Updated

Doctors who care for senior citizens on Medicare won’t face a 21 percent pay cut thanks to a House vote Thursday night.

The House of Representatives approved a six-month patch of the so-called “doc fix.” Had the House not acted, doctors would have faced a reduction in their government-backed reimbursement rates.

The most recent extension expired June 18. This comes as shocking reversal for House Democrats. As early as Monday, House Speaker Nancy Pelosi (D-C) blasted the Senate for its fix to the problem. Pelosi decried the measure as “poorly written” and “inadequate.”

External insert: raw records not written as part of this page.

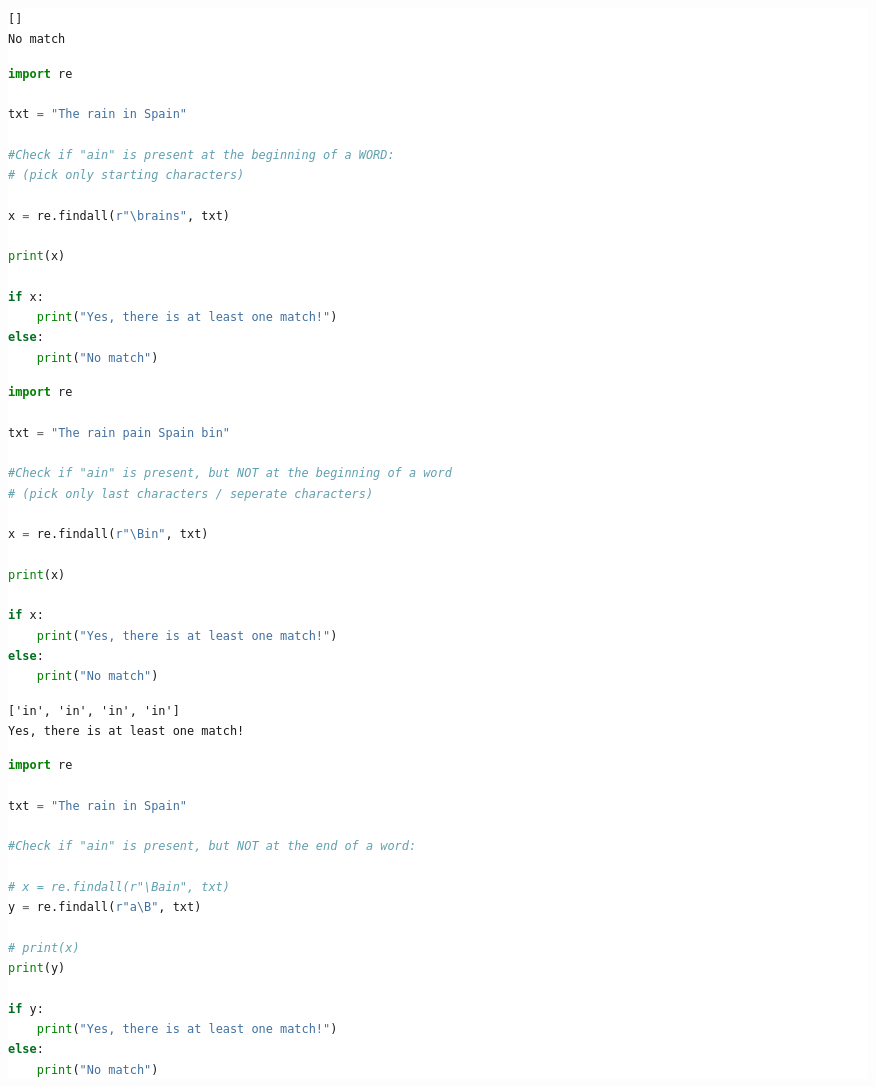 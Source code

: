     []
    No match
    


```python
import re

txt = "The rain in Spain"

#Check if "ain" is present at the beginning of a WORD:
# (pick only starting characters)

x = re.findall(r"\brains", txt)

print(x)

if x:
    print("Yes, there is at least one match!")
else:
    print("No match")

```


```python
import re

txt = "The rain pain Spain bin"

#Check if "ain" is present, but NOT at the beginning of a word
# (pick only last characters / seperate characters)

x = re.findall(r"\Bin", txt)

print(x)

if x:
    print("Yes, there is at least one match!")
else:
    print("No match")

```

    ['in', 'in', 'in', 'in']
    Yes, there is at least one match!
    


```python
import re

txt = "The rain in Spain"

#Check if "ain" is present, but NOT at the end of a word:

# x = re.findall(r"\Bain", txt)
y = re.findall(r"a\B", txt)

# print(x)
print(y)

if y:
    print("Yes, there is at least one match!")
else:
    print("No match")

```
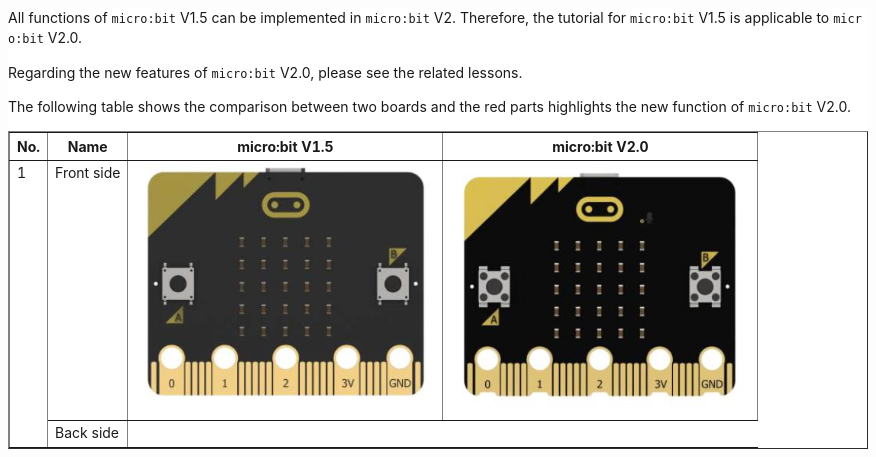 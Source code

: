 All functions of `micro:bit` V1.5 can be implemented in `micro:bit` V2. Therefore, the tutorial for `micro:bit` V1.5 is applicable to `micro:bit` V2.0.

Regarding the new features of `micro:bit` V2.0, please see the related lessons.

The following table shows the comparison between two boards and the red parts highlights the new function of `micro:bit` V2.0.

<table class="docutils-nobg" border="1">
  <thead>
    <tr>
      <th>No.</th>
      <th>Name</th>
      <th>micro:bit V1.5</th>
      <th>micro:bit V2.0</th>
    </tr>
  </thead>
  <tbody>
    <tr>
      <td rowspan="2">1</td>
      <td>Front side</td>
      <td><img src="../_static/media/chapter_1/section_4/image1.jpeg" style="width:300px;"/></td>
      <td><img src="../_static/media/chapter_1/section_4/image2.jpeg" style="width:300px;"/></td>
    </tr>
    <tr>
      <td>Back side</td> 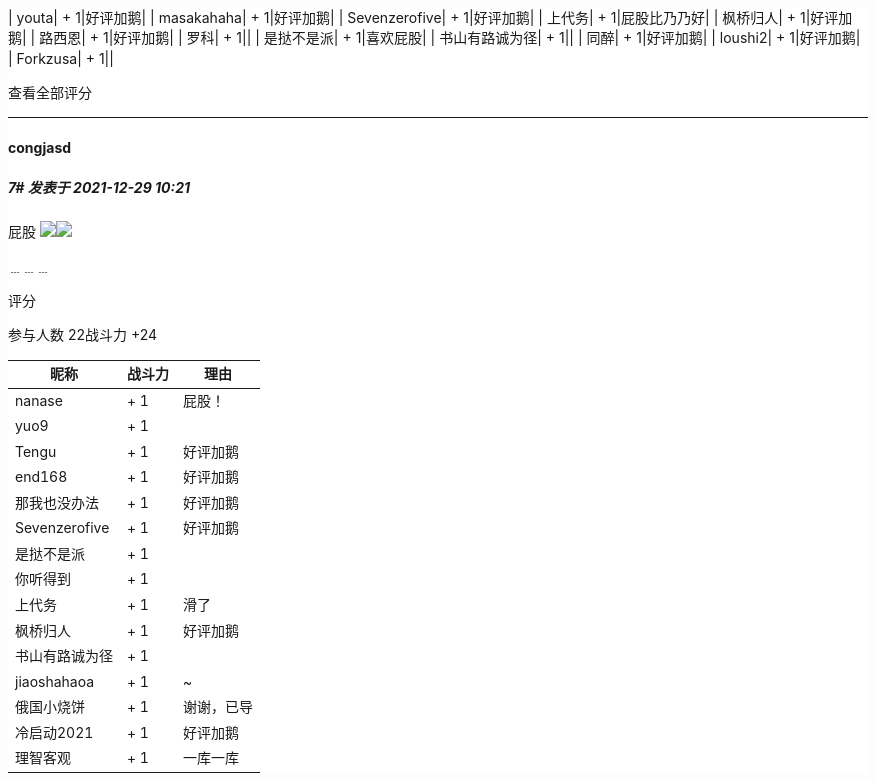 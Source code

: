 | youta| + 1|好评加鹅|
| masakahaha| + 1|好评加鹅|
| Sevenzerofive| + 1|好评加鹅|
| 上代务| + 1|屁股比乃乃好|
| 枫桥归人| + 1|好评加鹅|
| 路西恩| + 1|好评加鹅|
| 罗科| + 1||
| 是挞不是派| + 1|喜欢屁股|
| 书山有路诚为径| + 1||
| 同醉| + 1|好评加鹅|
| loushi2| + 1|好评加鹅|
| Forkzusa| + 1||

查看全部评分

*****

####  congjasd  
##### 7#       发表于 2021-12-29 10:21

屁股
<img src="https://p.sda1.dev/3/ba5e8dd92348e5b5a046ad74cc2e474f/IMG_CMP_26032931.jpeg" referrerpolicy="no-referrer"><img src="https://p.sda1.dev/3/d99f2dc7e29b4f9f0b7b56c60b1ca355/20211029_194625.jpg" referrerpolicy="no-referrer">

﹍﹍﹍

评分

 参与人数 22战斗力 +24

|昵称|战斗力|理由|
|----|---|---|
| nanase| + 1|屁股！|
| yuo9| + 1||
| Tengu| + 1|好评加鹅|
| end168| + 1|好评加鹅|
| 那我也没办法| + 1|好评加鹅|
| Sevenzerofive| + 1|好评加鹅|
| 是挞不是派| + 1||
| 你听得到| + 1||
| 上代务| + 1|滑了|
| 枫桥归人| + 1|好评加鹅|
| 书山有路诚为径| + 1||
| jiaoshahaoa| + 1|~|
| 俄国小烧饼| + 1|谢谢，已导|
| 冷启动2021| + 1|好评加鹅|
| 理智客观| + 1|一库一库| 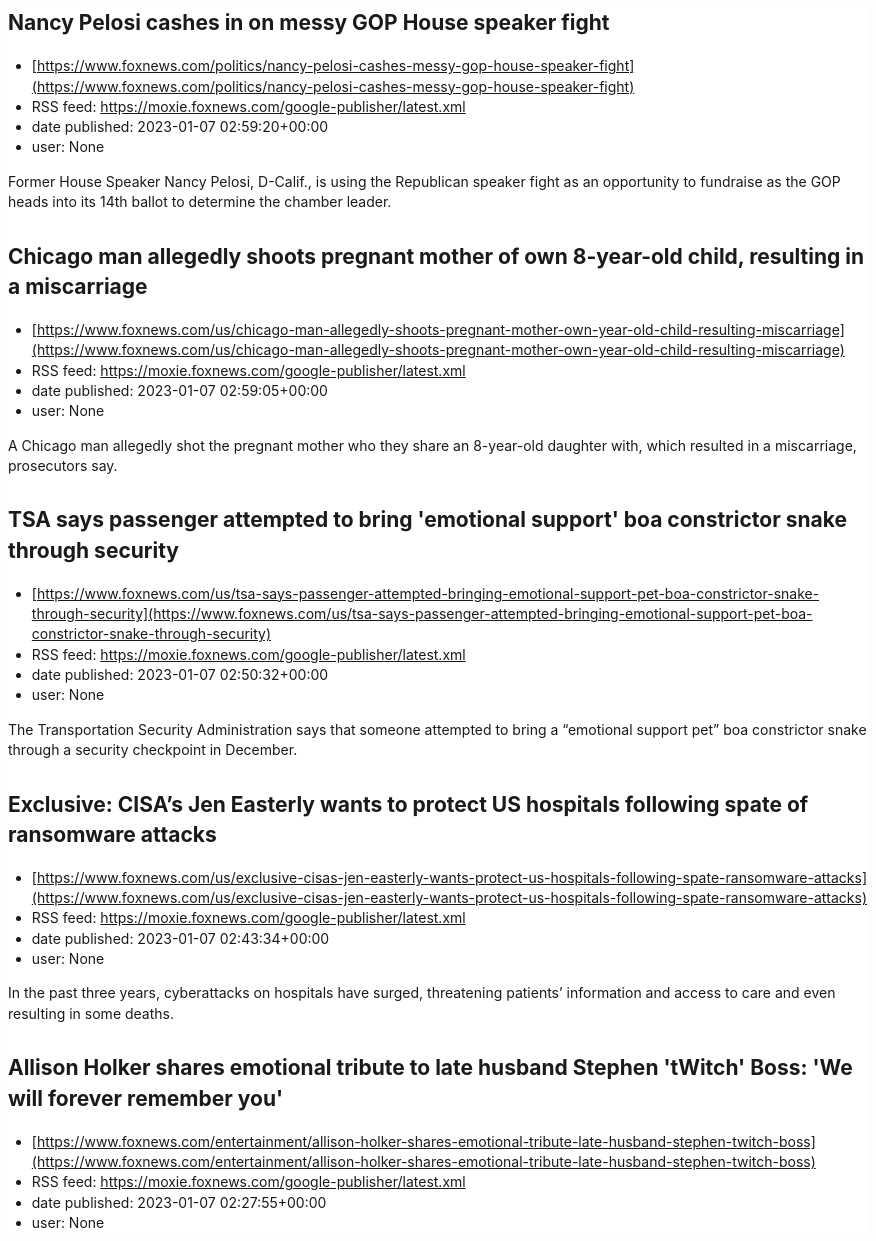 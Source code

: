 ## Nancy Pelosi cashes in on messy GOP House speaker fight
 - [https://www.foxnews.com/politics/nancy-pelosi-cashes-messy-gop-house-speaker-fight](https://www.foxnews.com/politics/nancy-pelosi-cashes-messy-gop-house-speaker-fight)
 - RSS feed: https://moxie.foxnews.com/google-publisher/latest.xml
 - date published: 2023-01-07 02:59:20+00:00
 - user: None

Former House Speaker Nancy Pelosi, D-Calif., is using the Republican speaker fight as an opportunity to fundraise as the GOP heads into its 14th ballot to determine the chamber leader.

## Chicago man allegedly shoots pregnant mother of own 8-year-old child, resulting in a miscarriage
 - [https://www.foxnews.com/us/chicago-man-allegedly-shoots-pregnant-mother-own-year-old-child-resulting-miscarriage](https://www.foxnews.com/us/chicago-man-allegedly-shoots-pregnant-mother-own-year-old-child-resulting-miscarriage)
 - RSS feed: https://moxie.foxnews.com/google-publisher/latest.xml
 - date published: 2023-01-07 02:59:05+00:00
 - user: None

A Chicago man allegedly shot the pregnant mother who they share an 8-year-old daughter with, which resulted in a miscarriage, prosecutors say.

## TSA says passenger attempted to bring 'emotional support' boa constrictor snake through security
 - [https://www.foxnews.com/us/tsa-says-passenger-attempted-bringing-emotional-support-pet-boa-constrictor-snake-through-security](https://www.foxnews.com/us/tsa-says-passenger-attempted-bringing-emotional-support-pet-boa-constrictor-snake-through-security)
 - RSS feed: https://moxie.foxnews.com/google-publisher/latest.xml
 - date published: 2023-01-07 02:50:32+00:00
 - user: None

The Transportation Security Administration says that someone attempted to bring a “emotional support pet” boa constrictor snake through a security checkpoint in December.

## Exclusive: CISA’s Jen Easterly wants to protect US hospitals following spate of ransomware attacks
 - [https://www.foxnews.com/us/exclusive-cisas-jen-easterly-wants-protect-us-hospitals-following-spate-ransomware-attacks](https://www.foxnews.com/us/exclusive-cisas-jen-easterly-wants-protect-us-hospitals-following-spate-ransomware-attacks)
 - RSS feed: https://moxie.foxnews.com/google-publisher/latest.xml
 - date published: 2023-01-07 02:43:34+00:00
 - user: None

In the past three years, cyberattacks on hospitals have surged, threatening patients’ information and access to care and even resulting in some deaths.

## Allison Holker shares emotional tribute to late husband Stephen 'tWitch' Boss: 'We will forever remember you'
 - [https://www.foxnews.com/entertainment/allison-holker-shares-emotional-tribute-late-husband-stephen-twitch-boss](https://www.foxnews.com/entertainment/allison-holker-shares-emotional-tribute-late-husband-stephen-twitch-boss)
 - RSS feed: https://moxie.foxnews.com/google-publisher/latest.xml
 - date published: 2023-01-07 02:27:55+00:00
 - user: None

The speaker wanted to see the Senate approve a longer fix and marry the legislation to a broader jobs package. But gridlock in the Senate forced Pelosi to reverse course. She advocated action on broader jobs package in the Senate rather than passing a stand-alone bill. But in the end, the speaker had to choose between taking the Senate’s bill or cutting reimbursements to physicians.

“We had hoped to send (the fix) back to them with unemployment insurance,” Pelosi said, “But it’s clear that at this time they can’t pass that.”

Republicans say that the broader jobs legislation, known as the “extenders” bill, would merely make a record budget deficit even larger.

Pelosi spokesman Nadeam Elshami chided Senate Republicans for holding up the jobs end of the measure.

"We want to see what the Senate can do. Maybe there will be a miracle on the Senate floor. Like the miracle on the pitch yesterday,” said Elshami, in a reference to the last-minute American victory in the World Cup Against Algeria Wednesday.

The stand-alone doc fix bill costs considerably less than the overall jobs package, at just $6.4 billion and is fully offset.

The vote was 416 to 1. Rep. George Miller (D-CA) was the sole nay vote.